Tag Archives: Minotaur Books

A day in the life with Macy Greeley by Karin Salvalaggio

I can see them now. My son Luke and my boyfriend Aiden are a hundred yards ahead, resting in the shade of a thin stand of pine trees. We’re on a high mountain trail in Montana’s Glacier National Park. I’ve been trying to catch up with them for hours. My legs feel so heavy I can barely lift them, my rucksack is warm against my back and a heavy summer sun is making me thirsty. I’m losing patience with the man I love. Luke is only four years old so he can be forgiven but I don’t understand why Aiden won’t wait for me.

The alarm clock I’ve set on my cellphone wakes me from my dream.

The hotel room is pitch dark and full of unfamiliar smells ― carpeting, cleaning fluid and something I can only describe as salami, which is troubling. The sheets are so crisp they pin me down to the bed like an envelope. The hotel is one of many dotted along Route 89 that cater to tourists in the summer and unlucky souls like myself in the winter. It is bitterly cold outside. The curtains are cracked open a fraction. I can just make out the hotel’s vacancy sign.

It feels like I’ve been living in hotels forever, but it has only been a week since I kissed my son and boyfriend goodbye. Wilmington Creek, the town I now call home, seems a lifetime away. I’m heading north into the heart of the Black Feet Indian Reservation where I’m hoping to get information on the whereabouts of a Native American girl who’s gone missing whilst hitchhiking the rural roads that lace the northern part of the state. She is one of many, but I don’t know that yet.

My cellphone rings again. I try to paw it into silence with my hand, but it isn’t the alarm so it doesn’t stop. Someone is calling me. I clear my throat but still croak.

“Special Investigator Macy Greeley, Montana Department of Justice,” I say. “How can I help?”

“You can cut the formalities for a start,” says Ryan.

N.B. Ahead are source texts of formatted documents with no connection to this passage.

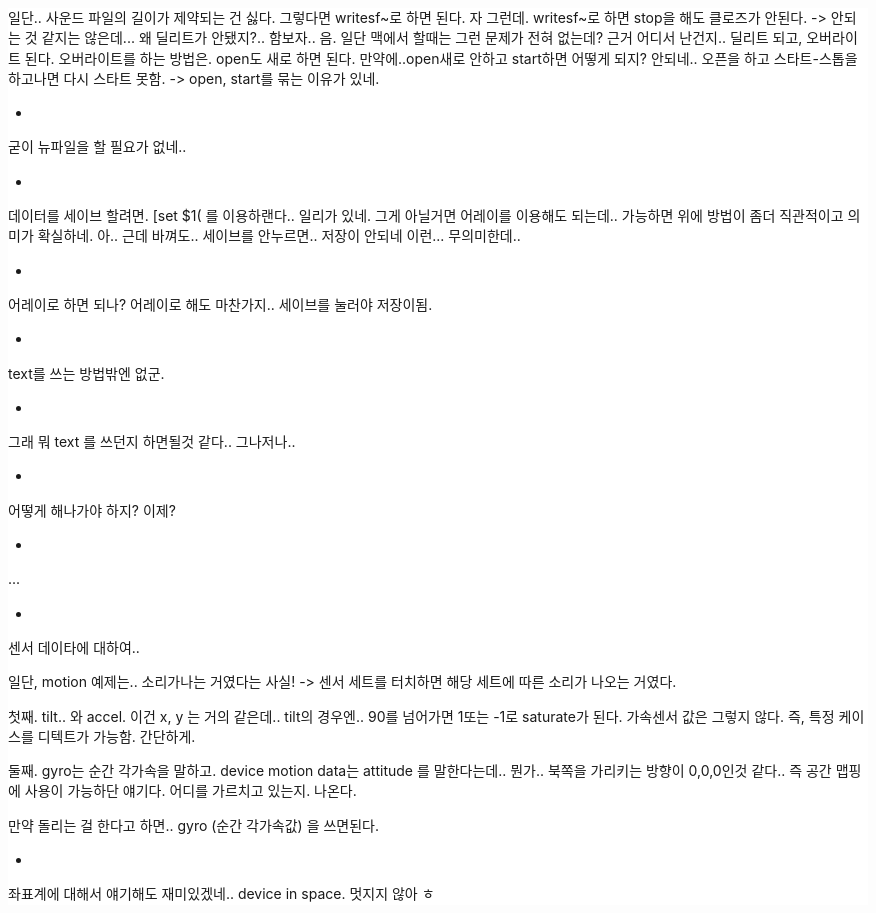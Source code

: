 일단.. 사운드 파일의 길이가 제약되는 건 싫다.
그렇다면 writesf~로 하면 된다.
자 그런데. writesf~로 하면 stop을 해도 클로즈가 안된다. -> 안되는 것 같지는 않은데... 왜 딜리트가 안됐지?.. 함보자..
음. 일단 맥에서 할때는 그런 문제가 전혀 없는데? 근거 어디서 난건지..
딜리트 되고, 오버라이트 된다.
오버라이트를 하는 방법은. open도 새로 하면 된다.
만약에..open새로 안하고 start하면 어떻게 되지?
안되네..
오픈을 하고 스타트-스톱을 하고나면 다시 스타트 못함. -> open, start를 묶는 이유가 있네.

-

굳이 뉴파일을 할 필요가 없네..

-

데이터를 세이브 할려면. [set $1( 를 이용하랜다.. 일리가 있네.
그게 아닐거면 어레이를 이용해도 되는데.. 가능하면 위에 방법이 좀더 직관적이고 의미가 확실하네.
아.. 근데 바껴도.. 세이브를 안누르면.. 저장이 안되네 이런... 무의미한데..

-

어레이로 하면 되나?
어레이로 해도 마찬가지.. 세이브를 눌러야 저장이됨.

-

text를 쓰는 방법밖엔 없군.

-

그래 뭐 text 를 쓰던지 하면될것 같다..
그나저나..

-

어떻게 해나가야 하지? 이제?

-

...

-

센서 데이타에 대하여..

일단, motion 예제는.. 소리가나는 거였다는 사실! -> 센서 세트를 터치하면 해당 세트에 따른 소리가 나오는 거였다.

첫째. tilt.. 와 accel. 이건 x, y 는 거의 같은데.. tilt의 경우엔.. 90를 넘어가면 1또는 -1로 saturate가 된다. 가속센서 값은 그렇지 않다.
즉, 특정 케이스를 디텍트가 가능함. 간단하게.

둘째. gyro는 순간 각가속을 말하고. device motion data는 attitude 를 말한다는데.. 뭔가.. 북쪽을 가리키는 방향이 0,0,0인것 같다.. 즉 공간 맵핑에 사용이 가능하단 얘기다. 어디를 가르치고 있는지. 나온다.

만약 돌리는 걸 한다고 하면.. gyro (순간 각가속값) 을 쓰면된다.

-

좌표계에 대해서 얘기해도 재미있겠네..
device in space. 멋지지 않아 ㅎ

I am now wide-awake. Ryan is a senior forensics investigator and one of my best friends. We’ve been working cases together for more than a dozen years. Hearing from him is a mixed blessing. It’s usually bad news.

“We’ve found a body – young, female and in all probability your missing person’s case. I’ve just emailed my preliminary findings. We’ve put in a request for dental records. Should know for sure if it’s Tamara Creek by the end of the day.”

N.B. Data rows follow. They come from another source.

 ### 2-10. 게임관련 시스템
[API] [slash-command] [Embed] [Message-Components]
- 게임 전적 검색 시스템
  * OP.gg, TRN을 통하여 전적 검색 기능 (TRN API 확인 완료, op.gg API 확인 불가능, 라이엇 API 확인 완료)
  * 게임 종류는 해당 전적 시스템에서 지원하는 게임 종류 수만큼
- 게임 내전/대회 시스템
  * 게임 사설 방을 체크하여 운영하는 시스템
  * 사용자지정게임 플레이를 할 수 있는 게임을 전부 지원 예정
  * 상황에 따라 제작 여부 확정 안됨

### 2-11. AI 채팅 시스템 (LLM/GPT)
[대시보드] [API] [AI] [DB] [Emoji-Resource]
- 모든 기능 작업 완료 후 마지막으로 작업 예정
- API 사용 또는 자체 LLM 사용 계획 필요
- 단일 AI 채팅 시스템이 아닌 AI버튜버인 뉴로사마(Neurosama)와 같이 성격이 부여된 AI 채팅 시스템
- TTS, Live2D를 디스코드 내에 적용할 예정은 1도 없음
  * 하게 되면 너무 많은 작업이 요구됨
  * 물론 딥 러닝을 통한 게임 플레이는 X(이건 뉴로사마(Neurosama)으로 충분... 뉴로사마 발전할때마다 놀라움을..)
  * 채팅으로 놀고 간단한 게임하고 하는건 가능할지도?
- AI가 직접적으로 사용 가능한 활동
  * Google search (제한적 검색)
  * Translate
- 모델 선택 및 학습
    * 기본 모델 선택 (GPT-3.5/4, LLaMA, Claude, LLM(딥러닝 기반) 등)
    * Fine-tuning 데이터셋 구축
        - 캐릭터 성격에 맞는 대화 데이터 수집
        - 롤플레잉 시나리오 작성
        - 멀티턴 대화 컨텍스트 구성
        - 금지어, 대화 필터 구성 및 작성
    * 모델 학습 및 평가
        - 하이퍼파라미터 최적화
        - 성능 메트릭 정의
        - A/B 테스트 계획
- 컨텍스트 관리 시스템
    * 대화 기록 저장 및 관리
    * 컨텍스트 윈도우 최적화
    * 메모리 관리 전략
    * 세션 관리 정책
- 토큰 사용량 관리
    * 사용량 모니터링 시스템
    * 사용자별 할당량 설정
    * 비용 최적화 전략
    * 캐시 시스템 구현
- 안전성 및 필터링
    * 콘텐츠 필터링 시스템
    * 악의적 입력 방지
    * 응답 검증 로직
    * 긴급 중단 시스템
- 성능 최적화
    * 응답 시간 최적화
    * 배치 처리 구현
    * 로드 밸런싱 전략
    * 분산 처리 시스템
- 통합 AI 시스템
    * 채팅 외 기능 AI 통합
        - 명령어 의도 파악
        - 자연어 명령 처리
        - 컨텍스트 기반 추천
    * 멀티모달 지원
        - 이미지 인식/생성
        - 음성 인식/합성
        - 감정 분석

I switch on the bedside lamp and reach for my laptop. It’s 6am and this is how I’m starting my day.

“Crap,” I say. “When she sent those text messages to her mother a couple of days ago I was feeling hopeful.”

“It wasn’t her. She’s been dead at least a week.”

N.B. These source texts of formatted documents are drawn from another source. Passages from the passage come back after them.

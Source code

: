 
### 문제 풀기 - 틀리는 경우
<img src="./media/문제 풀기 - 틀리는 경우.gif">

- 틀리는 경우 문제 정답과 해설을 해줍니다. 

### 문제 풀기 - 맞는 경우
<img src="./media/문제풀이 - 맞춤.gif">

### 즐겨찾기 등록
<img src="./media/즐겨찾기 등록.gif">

“A week? Are you absolutely sure?”

“Yep.”

“So, some sick fuck has been making her friends and family believe she’s been alive all this time?”

“Looks that way. The hotel manager here called it in. No one was supposed to be in the room so he had no idea she’s been lying dead here all week. The guests that checked in late last night had a nasty shock. How soon can you get down to Great Falls?”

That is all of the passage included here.